Unfinished – The Story Behind One Of America’s Most Striking Homes – Steel House

 

 

Robert Bruno's Steel House

 

 

 

 

” You first see it, this unlikely vision, shortly after turning onto Canyon View Drive, a gently rolling street lined by the kind of anonymous homes that define American suburbia.

  What is peeking up over the horizon is something decidedly different, however, and soon enough you will come upon it in all its remarkable glory: a four-legged organism of blackened steel perched on a scruffy ridge, its curving forms resolving themselves in a postcard view over the blue waters of a recreational lake. It could easily be something landed from outer space, the kind of house a James Bond villain might occupy, if he were to put down roots in a nondescript residential development 15 minutes from the drowsy heart of downtown Lubbock.

  Inside, there are no aliens and no cinema bad guys.
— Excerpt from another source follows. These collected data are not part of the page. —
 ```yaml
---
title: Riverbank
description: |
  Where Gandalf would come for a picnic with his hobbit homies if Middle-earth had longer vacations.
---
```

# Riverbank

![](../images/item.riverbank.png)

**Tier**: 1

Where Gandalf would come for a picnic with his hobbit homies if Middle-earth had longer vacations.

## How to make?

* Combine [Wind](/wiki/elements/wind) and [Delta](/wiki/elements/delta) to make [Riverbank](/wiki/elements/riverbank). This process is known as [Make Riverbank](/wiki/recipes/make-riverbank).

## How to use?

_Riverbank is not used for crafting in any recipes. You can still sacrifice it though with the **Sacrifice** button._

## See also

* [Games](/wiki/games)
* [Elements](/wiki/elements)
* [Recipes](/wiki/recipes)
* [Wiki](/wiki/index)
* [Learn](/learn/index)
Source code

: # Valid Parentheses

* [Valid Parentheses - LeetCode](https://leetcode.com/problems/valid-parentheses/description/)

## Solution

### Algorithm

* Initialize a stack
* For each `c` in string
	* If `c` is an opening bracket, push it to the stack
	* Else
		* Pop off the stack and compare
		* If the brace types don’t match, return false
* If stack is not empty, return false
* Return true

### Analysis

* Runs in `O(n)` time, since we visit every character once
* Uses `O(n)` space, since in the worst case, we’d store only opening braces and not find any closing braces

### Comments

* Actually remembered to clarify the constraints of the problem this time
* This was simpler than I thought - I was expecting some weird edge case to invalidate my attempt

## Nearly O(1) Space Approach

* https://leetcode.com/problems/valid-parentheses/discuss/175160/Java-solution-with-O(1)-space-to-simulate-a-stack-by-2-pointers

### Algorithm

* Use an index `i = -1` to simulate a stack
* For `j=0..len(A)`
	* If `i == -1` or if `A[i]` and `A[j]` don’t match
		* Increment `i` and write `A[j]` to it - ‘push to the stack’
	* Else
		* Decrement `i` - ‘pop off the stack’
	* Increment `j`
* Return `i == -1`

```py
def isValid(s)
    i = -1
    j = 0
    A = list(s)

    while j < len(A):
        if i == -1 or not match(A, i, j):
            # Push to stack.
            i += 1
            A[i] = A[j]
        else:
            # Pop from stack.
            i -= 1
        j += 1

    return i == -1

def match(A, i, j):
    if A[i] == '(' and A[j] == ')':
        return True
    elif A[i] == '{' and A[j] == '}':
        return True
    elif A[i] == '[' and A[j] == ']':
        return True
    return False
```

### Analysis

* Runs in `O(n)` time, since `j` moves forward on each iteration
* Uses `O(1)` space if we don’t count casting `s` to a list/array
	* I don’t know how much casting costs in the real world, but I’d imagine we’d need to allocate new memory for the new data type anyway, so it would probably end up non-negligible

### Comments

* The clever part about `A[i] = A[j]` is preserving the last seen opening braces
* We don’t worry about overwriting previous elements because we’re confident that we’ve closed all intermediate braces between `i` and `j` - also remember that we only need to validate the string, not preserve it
The house itself is unoccupied and has been since 2008, when Robert Bruno, the charismatic if somewhat mysterious sculptor who had made the house his life’s work, died at age 64 after a prolonged battle with colon cancer.
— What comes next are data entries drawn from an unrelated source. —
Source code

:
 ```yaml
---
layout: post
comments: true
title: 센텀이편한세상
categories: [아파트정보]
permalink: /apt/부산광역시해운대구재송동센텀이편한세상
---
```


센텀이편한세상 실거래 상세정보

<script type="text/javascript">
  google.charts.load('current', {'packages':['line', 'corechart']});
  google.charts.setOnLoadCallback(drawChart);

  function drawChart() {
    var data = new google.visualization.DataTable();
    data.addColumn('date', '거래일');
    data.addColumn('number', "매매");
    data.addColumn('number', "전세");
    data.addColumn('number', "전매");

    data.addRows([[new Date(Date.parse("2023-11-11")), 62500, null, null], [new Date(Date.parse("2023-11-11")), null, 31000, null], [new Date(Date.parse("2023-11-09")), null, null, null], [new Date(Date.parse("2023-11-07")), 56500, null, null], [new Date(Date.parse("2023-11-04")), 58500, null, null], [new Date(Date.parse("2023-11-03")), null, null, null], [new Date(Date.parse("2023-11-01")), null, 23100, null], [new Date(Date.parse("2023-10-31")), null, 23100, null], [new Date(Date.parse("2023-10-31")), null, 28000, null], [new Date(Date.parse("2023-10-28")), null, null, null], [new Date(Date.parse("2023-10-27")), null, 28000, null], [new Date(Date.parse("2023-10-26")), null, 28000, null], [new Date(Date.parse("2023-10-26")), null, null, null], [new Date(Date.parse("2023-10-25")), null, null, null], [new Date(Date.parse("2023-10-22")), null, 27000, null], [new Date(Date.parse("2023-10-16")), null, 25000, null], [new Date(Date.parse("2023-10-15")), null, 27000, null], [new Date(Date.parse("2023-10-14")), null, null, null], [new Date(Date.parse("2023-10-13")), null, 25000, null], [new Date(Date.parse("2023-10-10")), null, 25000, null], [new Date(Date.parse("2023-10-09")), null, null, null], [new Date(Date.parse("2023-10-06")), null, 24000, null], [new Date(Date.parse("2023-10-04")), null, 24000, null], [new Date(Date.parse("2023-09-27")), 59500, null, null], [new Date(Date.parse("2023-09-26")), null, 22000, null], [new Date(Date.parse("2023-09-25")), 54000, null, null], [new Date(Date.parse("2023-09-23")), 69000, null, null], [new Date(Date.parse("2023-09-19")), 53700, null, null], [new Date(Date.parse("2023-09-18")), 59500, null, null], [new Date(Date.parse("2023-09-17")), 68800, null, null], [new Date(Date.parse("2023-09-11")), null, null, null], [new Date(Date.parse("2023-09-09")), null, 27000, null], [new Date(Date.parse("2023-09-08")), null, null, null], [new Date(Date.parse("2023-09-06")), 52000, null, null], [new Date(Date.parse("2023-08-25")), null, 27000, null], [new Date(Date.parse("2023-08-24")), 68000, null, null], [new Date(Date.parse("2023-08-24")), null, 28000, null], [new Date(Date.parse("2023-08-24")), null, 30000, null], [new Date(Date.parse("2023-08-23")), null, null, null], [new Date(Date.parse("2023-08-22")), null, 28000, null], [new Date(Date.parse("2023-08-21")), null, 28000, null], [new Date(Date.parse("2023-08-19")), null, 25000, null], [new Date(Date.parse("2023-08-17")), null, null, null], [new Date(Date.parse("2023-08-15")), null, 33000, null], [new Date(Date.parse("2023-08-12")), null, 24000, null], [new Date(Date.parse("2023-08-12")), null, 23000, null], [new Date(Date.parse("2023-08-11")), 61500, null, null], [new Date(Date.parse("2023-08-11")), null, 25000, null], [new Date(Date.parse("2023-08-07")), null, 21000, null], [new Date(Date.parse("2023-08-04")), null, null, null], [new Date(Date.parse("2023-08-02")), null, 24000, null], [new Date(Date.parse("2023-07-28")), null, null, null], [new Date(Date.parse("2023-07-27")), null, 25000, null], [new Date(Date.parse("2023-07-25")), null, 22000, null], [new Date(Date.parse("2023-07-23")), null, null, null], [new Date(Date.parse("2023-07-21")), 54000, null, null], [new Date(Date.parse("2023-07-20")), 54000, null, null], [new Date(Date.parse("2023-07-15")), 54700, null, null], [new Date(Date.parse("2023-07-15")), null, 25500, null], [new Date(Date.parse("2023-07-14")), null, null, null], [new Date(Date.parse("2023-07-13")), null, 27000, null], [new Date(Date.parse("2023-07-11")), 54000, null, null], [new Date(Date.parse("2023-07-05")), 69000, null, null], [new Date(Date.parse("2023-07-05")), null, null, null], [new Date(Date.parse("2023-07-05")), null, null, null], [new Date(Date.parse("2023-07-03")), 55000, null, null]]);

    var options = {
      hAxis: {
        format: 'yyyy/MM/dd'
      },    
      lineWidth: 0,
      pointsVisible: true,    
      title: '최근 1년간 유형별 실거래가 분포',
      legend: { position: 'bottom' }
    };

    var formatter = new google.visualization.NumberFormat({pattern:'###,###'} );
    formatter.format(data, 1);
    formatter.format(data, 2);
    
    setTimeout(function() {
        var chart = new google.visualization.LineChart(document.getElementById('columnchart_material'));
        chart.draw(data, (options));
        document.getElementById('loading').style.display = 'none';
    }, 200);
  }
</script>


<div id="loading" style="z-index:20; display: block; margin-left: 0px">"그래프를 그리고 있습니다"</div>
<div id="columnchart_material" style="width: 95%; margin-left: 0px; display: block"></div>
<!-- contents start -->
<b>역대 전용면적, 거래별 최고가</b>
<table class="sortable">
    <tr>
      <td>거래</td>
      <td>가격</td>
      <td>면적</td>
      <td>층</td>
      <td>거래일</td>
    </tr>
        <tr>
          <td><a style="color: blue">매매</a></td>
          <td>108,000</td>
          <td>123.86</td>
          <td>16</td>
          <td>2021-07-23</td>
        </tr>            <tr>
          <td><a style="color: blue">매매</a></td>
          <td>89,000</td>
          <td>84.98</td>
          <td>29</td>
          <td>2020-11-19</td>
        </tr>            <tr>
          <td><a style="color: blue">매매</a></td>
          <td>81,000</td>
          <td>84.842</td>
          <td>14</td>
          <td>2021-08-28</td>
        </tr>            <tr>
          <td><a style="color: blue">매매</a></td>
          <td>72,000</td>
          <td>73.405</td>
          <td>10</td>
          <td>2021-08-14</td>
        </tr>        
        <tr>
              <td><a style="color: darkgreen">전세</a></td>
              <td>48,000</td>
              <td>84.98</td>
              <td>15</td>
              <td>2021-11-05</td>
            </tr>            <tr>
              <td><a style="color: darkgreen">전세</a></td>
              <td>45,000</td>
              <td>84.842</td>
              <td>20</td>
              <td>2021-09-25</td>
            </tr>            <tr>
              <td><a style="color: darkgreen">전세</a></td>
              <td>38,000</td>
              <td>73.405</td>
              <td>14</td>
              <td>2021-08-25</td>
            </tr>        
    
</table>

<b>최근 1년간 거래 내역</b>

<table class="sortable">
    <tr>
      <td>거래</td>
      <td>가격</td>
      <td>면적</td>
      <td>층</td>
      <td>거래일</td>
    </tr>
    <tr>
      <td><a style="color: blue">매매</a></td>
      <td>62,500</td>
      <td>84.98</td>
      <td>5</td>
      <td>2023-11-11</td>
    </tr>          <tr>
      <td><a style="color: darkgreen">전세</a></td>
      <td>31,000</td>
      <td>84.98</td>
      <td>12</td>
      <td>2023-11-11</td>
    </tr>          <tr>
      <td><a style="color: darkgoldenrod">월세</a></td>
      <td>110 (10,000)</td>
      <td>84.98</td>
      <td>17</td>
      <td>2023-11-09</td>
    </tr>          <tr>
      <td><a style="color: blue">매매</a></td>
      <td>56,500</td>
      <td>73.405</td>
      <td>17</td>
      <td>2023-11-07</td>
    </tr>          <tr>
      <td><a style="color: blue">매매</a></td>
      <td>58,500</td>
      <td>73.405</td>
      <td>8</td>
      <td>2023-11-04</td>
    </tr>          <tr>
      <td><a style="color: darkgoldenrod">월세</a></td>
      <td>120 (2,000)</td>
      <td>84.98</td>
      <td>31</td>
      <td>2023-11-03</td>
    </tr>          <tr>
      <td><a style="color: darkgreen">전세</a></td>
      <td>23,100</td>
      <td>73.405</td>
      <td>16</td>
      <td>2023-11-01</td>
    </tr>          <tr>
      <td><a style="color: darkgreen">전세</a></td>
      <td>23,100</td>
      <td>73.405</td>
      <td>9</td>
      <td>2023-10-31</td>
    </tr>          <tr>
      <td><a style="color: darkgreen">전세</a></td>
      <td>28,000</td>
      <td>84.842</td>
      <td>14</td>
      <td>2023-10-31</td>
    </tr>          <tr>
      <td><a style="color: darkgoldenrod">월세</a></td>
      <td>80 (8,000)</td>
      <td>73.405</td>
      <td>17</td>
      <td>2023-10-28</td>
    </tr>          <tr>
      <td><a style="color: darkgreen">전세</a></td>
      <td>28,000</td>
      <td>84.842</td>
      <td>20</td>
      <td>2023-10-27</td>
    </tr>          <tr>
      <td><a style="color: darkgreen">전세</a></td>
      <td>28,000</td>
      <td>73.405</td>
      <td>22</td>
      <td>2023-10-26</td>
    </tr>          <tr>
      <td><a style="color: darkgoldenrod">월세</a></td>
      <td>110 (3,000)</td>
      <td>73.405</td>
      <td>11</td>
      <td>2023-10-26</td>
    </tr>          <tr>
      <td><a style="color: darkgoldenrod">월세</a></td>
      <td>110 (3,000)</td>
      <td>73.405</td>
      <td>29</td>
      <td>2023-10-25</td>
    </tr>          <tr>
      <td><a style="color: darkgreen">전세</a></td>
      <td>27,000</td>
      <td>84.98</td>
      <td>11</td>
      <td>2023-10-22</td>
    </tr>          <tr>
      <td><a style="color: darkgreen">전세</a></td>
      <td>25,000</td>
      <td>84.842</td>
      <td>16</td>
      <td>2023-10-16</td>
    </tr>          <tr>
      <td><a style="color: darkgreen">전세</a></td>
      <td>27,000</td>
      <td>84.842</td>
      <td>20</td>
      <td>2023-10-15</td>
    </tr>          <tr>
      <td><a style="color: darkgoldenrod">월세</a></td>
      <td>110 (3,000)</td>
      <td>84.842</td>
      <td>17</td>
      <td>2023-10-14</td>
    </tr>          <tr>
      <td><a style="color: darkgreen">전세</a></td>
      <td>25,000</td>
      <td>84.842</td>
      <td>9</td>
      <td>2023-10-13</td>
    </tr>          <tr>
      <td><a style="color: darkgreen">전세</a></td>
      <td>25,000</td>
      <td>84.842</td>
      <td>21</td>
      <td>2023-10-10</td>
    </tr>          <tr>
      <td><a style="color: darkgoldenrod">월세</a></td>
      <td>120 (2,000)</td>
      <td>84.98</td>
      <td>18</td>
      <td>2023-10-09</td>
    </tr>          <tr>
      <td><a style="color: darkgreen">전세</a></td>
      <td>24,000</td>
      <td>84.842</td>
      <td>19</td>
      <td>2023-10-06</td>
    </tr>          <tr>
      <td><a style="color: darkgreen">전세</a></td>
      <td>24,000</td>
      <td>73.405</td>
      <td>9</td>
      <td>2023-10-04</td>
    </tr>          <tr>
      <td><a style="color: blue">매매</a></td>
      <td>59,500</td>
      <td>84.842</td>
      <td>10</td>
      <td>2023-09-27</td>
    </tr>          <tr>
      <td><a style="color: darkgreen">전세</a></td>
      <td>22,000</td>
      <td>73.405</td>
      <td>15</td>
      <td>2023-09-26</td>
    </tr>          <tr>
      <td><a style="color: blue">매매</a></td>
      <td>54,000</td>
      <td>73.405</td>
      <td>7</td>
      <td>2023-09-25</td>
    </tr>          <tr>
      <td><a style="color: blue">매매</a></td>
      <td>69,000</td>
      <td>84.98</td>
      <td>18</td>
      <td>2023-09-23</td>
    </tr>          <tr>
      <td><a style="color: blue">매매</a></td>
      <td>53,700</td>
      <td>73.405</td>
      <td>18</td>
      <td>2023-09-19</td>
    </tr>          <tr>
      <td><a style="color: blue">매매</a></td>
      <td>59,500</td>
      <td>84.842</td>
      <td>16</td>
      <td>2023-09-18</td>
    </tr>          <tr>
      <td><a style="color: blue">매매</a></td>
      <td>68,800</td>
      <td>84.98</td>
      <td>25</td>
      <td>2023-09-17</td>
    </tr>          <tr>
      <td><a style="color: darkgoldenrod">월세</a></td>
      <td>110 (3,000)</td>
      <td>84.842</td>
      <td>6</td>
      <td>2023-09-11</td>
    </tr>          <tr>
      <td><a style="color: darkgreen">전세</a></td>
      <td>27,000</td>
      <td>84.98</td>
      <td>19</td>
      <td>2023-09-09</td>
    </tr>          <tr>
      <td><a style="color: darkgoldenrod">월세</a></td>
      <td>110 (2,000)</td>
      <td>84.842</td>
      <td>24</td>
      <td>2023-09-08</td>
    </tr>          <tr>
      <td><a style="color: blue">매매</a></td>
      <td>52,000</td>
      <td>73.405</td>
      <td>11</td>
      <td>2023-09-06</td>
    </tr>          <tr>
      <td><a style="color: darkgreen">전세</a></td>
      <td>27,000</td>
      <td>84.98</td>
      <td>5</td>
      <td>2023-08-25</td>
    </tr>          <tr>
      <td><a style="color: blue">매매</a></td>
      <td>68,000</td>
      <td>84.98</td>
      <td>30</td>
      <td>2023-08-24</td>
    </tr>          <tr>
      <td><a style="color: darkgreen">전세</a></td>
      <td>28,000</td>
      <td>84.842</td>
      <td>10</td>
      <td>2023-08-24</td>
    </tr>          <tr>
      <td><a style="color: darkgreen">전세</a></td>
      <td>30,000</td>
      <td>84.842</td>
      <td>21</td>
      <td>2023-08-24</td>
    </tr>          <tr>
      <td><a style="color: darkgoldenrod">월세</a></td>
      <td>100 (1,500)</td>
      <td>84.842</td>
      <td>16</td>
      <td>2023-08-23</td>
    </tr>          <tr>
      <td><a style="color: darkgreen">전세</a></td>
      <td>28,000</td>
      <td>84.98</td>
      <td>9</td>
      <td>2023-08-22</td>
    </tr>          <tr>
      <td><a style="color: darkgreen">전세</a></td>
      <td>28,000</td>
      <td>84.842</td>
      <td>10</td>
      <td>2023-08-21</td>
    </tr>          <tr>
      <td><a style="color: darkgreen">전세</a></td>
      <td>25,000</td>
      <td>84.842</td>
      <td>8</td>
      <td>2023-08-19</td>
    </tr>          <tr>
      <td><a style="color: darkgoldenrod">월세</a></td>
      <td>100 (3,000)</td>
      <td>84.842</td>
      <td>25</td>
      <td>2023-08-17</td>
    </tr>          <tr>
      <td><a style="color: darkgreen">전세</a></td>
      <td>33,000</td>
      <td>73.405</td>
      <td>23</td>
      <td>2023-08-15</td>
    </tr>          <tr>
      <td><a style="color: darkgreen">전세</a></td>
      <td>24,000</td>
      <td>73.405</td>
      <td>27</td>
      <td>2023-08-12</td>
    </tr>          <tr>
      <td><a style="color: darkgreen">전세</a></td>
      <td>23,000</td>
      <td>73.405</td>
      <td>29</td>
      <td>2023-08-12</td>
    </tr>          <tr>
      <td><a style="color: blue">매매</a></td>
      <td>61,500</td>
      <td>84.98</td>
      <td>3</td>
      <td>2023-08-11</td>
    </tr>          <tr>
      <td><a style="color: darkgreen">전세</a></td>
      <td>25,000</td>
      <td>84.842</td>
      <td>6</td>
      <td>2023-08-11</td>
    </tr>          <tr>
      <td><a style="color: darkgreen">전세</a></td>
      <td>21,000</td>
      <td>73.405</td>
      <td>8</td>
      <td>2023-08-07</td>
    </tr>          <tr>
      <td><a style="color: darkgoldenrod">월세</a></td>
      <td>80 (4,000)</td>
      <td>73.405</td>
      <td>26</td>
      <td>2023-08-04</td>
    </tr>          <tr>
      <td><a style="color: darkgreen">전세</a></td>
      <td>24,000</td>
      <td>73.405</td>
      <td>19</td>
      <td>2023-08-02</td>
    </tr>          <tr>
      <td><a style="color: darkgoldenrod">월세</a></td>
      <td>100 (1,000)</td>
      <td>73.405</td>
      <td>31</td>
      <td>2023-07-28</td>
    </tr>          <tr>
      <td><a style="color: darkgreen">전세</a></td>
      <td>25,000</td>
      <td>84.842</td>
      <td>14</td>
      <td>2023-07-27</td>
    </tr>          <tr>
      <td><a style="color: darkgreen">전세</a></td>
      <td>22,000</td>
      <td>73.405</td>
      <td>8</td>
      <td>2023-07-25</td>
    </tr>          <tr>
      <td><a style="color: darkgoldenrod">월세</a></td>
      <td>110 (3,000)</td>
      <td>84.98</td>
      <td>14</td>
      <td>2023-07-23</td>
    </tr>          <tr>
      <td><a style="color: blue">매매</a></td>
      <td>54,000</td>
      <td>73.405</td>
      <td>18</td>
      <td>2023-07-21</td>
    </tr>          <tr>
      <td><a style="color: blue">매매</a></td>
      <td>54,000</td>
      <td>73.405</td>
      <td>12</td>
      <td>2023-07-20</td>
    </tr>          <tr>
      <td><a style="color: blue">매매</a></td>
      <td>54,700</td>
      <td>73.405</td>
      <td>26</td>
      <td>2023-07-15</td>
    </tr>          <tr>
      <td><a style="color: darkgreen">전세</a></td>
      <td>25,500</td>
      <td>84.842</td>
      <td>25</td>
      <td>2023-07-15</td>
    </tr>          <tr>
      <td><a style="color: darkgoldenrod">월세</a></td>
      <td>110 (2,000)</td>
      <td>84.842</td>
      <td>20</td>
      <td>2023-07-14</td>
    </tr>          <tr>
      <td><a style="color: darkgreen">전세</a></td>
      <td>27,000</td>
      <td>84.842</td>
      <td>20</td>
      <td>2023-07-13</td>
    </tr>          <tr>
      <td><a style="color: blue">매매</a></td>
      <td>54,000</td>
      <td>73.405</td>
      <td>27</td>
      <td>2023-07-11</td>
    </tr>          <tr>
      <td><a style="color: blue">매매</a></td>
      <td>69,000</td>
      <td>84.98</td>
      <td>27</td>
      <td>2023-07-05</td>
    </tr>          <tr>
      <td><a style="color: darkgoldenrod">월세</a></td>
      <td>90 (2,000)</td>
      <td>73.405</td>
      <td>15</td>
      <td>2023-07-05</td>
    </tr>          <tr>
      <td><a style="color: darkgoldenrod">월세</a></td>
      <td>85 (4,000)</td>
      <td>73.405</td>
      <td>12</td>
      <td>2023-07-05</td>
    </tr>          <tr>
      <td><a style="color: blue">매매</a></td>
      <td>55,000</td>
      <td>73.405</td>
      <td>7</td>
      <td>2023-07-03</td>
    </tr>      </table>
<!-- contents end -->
  As meticulous as he was capricious, Bruno had built the house with virtually no assistance over the course of some 30 years, designing and modifying it as he went, frequently tearing out portions that no longer pleased him. On an apparent whim, he was known to jettison months of work. It was a process that seemed to take as many steps backward as forward and left friends and neighbors to wonder if he would ever finish. Indeed, after so many decades, they had come to understand that finishing was something that didn’t matter to him.”

 

 

 

Inside The Steel House

 

I wasn’t able to embed the above photo in it’s PTgui format , but if the reader clicks the picture they will be taken to the original article where the above interactive picture may be manipulated in any direction thus providing a breathtaking view of the entire inside of Mr Bruno’s creation … Highly recommended 

 

 

” By the end of his life, the house had grown into a four-legged beast, with three principal levels sprawling over some 2,200 square feet. To enter it from the street, one crossed a short gangplank, as if boarding a ship, which led to an arched doorway fronted by a gate of looping steel. Passing through it, one fully entered Bruno’s world, a multidimensional universe of swooping ribbons of rust-colored steel, with floors shifting up and down, and walls twisting and turning and fusing into themselves. Beckoning one forward into the space was a sunken living room with a lozenge-shaped picture window, its panes divided by curving steel tracery, that looked out dramatically on Lake Ransom Canyon.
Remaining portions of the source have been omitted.